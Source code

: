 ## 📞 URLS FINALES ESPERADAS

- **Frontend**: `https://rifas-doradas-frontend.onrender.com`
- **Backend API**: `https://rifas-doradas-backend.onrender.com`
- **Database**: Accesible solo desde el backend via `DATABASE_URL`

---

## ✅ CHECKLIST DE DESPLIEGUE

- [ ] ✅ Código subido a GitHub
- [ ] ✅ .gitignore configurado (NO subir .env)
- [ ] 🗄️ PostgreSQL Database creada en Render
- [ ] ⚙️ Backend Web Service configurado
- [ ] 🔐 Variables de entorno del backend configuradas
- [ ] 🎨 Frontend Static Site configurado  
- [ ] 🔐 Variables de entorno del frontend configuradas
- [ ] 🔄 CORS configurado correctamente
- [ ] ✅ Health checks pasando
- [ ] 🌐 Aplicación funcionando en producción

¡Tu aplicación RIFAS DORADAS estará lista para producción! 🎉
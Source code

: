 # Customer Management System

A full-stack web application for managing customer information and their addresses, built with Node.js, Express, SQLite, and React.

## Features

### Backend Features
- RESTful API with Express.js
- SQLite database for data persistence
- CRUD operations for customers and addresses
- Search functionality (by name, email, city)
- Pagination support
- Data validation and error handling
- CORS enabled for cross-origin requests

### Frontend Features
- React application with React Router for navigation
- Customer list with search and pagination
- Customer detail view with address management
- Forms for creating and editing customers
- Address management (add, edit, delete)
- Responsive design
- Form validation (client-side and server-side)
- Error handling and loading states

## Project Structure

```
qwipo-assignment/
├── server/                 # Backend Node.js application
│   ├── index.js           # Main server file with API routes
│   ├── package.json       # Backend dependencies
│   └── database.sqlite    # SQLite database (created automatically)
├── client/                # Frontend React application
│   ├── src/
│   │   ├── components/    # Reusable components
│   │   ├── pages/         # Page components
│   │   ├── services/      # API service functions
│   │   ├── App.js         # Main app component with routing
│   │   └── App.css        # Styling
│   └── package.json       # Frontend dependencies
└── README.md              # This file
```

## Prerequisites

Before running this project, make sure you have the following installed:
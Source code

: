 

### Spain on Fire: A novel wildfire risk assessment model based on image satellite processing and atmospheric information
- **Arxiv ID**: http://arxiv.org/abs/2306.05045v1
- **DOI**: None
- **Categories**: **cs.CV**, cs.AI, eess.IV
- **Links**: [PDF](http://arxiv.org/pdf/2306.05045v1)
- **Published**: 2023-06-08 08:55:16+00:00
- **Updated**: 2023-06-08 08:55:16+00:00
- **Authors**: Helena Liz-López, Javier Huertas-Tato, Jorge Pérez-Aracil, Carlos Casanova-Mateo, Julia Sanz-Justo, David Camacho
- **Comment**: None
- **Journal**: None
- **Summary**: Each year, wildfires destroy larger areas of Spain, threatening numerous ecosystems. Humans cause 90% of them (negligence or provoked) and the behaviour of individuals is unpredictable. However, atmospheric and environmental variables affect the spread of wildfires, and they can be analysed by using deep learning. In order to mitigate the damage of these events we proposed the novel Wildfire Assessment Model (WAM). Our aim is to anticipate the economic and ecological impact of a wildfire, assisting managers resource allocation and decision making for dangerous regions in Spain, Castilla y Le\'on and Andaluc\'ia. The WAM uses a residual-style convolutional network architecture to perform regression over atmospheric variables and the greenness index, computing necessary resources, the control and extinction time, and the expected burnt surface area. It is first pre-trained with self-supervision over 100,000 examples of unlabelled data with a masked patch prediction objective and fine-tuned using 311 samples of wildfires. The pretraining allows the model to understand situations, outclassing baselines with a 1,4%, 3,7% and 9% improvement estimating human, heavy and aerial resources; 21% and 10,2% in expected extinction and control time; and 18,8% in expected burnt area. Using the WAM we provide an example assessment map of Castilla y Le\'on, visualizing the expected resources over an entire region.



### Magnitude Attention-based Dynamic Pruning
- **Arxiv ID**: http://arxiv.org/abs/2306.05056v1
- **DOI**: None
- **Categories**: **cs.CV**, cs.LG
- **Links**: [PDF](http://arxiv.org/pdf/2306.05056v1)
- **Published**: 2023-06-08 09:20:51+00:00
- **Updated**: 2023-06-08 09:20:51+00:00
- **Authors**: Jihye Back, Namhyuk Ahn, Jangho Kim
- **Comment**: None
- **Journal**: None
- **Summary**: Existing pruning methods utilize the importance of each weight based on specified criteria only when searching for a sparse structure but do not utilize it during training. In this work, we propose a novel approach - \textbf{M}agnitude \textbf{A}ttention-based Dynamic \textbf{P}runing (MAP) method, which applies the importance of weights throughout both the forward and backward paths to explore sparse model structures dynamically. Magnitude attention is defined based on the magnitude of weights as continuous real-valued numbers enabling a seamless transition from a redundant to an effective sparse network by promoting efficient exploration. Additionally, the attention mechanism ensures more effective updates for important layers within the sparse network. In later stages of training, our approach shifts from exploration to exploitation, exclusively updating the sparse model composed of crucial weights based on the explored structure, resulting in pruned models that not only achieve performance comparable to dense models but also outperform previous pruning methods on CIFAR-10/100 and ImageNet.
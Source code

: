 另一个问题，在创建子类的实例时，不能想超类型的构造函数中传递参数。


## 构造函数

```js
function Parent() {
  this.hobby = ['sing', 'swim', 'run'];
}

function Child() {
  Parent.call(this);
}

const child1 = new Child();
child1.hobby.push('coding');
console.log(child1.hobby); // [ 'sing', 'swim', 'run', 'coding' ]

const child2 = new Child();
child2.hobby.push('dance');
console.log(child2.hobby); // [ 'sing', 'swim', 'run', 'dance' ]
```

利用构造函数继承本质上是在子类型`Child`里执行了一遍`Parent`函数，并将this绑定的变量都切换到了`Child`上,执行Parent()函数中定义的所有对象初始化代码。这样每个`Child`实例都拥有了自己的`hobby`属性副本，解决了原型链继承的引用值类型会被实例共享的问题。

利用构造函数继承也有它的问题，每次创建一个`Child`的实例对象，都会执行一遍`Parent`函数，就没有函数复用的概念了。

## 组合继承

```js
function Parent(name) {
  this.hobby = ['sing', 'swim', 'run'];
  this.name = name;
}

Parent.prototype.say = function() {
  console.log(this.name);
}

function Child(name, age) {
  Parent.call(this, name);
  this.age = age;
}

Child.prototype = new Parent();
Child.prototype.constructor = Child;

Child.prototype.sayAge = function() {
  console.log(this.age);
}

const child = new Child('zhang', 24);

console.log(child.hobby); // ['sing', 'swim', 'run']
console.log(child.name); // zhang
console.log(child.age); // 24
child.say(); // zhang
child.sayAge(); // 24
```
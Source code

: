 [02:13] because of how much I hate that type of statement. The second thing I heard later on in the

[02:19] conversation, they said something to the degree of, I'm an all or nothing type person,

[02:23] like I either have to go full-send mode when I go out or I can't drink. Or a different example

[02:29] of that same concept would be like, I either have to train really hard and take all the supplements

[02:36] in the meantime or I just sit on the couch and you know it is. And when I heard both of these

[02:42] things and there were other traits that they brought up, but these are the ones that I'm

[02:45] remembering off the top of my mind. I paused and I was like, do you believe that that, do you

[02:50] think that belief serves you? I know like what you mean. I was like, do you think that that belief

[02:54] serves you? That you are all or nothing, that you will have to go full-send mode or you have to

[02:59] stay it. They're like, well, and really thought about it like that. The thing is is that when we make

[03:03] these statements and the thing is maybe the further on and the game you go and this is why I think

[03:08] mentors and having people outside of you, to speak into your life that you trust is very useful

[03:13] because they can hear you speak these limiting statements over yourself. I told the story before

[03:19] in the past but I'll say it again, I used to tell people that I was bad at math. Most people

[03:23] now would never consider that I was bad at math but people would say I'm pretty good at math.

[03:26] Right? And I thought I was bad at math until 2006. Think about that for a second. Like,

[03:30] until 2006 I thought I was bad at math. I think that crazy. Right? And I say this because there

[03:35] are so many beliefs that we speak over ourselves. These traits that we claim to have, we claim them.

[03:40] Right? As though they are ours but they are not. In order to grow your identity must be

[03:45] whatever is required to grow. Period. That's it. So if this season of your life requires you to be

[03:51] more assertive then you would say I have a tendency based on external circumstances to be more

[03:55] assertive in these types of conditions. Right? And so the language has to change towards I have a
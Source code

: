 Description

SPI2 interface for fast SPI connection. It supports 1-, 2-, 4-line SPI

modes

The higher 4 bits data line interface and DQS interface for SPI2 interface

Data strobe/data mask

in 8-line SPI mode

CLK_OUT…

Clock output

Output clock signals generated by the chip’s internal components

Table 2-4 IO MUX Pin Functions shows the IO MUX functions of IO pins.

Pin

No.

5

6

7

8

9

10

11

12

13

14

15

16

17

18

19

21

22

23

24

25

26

[Task instructions] A verbatim transcription is needed of the lines above, starting at the line with "- [ ] 🔄 CORS configurado correctamente" and ending at the line with "Customer Management System", both included, and of nothing else.

[Solution below]
- [ ] 🔄 CORS configurado correctamente
- [ ] ✅ Health checks pasando
- [ ] 🌐 Aplicación funcionando en producción

¡Tu aplicación RIFAS DORADAS estará lista para producción! 🎉
Source code

: # Customer Management System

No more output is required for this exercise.